▶ [Action item] Bring together every line in the data that includes "times".

▶ [Plain-text document sources]
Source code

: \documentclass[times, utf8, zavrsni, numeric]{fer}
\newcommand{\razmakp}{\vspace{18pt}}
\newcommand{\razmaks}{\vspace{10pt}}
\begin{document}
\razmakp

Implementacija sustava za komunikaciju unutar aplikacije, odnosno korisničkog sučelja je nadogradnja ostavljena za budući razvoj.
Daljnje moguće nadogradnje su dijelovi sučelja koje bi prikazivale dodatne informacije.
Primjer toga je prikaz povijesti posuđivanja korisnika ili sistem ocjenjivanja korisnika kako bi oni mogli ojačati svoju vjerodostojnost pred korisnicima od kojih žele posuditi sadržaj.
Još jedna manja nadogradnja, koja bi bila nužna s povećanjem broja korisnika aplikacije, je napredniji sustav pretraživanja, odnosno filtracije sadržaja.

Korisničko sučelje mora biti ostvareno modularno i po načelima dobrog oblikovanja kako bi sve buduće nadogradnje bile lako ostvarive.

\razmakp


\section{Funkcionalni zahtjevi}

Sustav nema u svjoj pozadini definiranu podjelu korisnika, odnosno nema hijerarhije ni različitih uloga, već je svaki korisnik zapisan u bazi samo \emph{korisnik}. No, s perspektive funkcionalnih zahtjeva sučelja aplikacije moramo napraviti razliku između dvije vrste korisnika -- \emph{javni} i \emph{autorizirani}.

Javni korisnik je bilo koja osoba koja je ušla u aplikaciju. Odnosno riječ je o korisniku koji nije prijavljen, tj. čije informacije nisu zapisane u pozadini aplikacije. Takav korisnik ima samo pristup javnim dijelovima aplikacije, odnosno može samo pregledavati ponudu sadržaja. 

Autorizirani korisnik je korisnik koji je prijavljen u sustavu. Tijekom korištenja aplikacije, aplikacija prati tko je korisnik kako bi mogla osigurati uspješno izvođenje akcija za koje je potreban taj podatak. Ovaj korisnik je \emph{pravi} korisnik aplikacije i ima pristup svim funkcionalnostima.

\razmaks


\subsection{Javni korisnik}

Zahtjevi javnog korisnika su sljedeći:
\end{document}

* * *

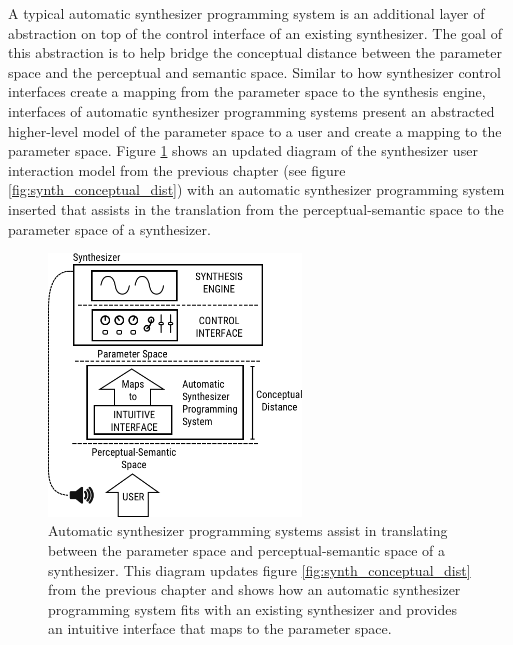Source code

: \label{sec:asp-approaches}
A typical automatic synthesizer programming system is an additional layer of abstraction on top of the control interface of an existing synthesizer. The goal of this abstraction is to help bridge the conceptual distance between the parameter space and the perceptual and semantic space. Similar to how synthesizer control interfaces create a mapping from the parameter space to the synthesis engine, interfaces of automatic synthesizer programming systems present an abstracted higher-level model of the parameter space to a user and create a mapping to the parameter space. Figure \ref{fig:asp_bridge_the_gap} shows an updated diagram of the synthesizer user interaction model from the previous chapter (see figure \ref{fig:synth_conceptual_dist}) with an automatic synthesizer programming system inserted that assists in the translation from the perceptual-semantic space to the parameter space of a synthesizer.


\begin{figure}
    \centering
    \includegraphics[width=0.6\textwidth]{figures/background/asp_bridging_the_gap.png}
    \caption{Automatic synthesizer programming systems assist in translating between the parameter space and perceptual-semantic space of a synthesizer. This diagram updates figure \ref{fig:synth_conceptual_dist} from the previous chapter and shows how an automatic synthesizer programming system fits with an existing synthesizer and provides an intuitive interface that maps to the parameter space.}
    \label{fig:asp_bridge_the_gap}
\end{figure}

--

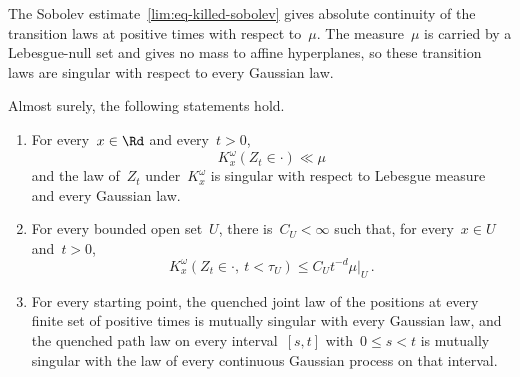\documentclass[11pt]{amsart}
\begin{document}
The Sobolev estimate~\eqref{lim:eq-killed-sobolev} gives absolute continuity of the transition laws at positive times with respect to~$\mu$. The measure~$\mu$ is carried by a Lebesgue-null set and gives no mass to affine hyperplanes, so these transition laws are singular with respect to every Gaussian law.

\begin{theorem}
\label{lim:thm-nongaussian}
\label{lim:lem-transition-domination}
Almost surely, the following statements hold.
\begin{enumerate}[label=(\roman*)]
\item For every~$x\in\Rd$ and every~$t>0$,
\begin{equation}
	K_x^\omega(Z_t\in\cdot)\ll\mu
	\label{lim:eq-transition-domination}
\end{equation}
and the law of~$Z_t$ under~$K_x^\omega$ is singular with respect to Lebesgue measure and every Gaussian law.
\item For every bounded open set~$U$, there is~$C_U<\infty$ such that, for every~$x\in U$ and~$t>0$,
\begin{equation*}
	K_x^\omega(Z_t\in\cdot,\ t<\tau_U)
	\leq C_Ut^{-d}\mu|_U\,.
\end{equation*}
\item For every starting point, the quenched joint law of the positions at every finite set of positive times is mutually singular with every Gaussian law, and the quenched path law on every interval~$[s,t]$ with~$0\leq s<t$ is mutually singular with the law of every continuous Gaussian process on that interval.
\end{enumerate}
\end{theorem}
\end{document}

▶ [Answer below]
: \documentclass[times, utf8, zavrsni, numeric]{fer}
The Sobolev estimate~\eqref{lim:eq-killed-sobolev} gives absolute continuity of the transition laws at positive times with respect to~$\mu$. The measure~$\mu$ is carried by a Lebesgue-null set and gives no mass to affine hyperplanes, so these transition laws are singular with respect to every Gaussian law.
\item For every starting point, the quenched joint law of the positions at every finite set of positive times is mutually singular with every Gaussian law, and the quenched path law on every interval~$[s,t]$ with~$0\leq s<t$ is mutually singular with the law of every continuous Gaussian process on that interval.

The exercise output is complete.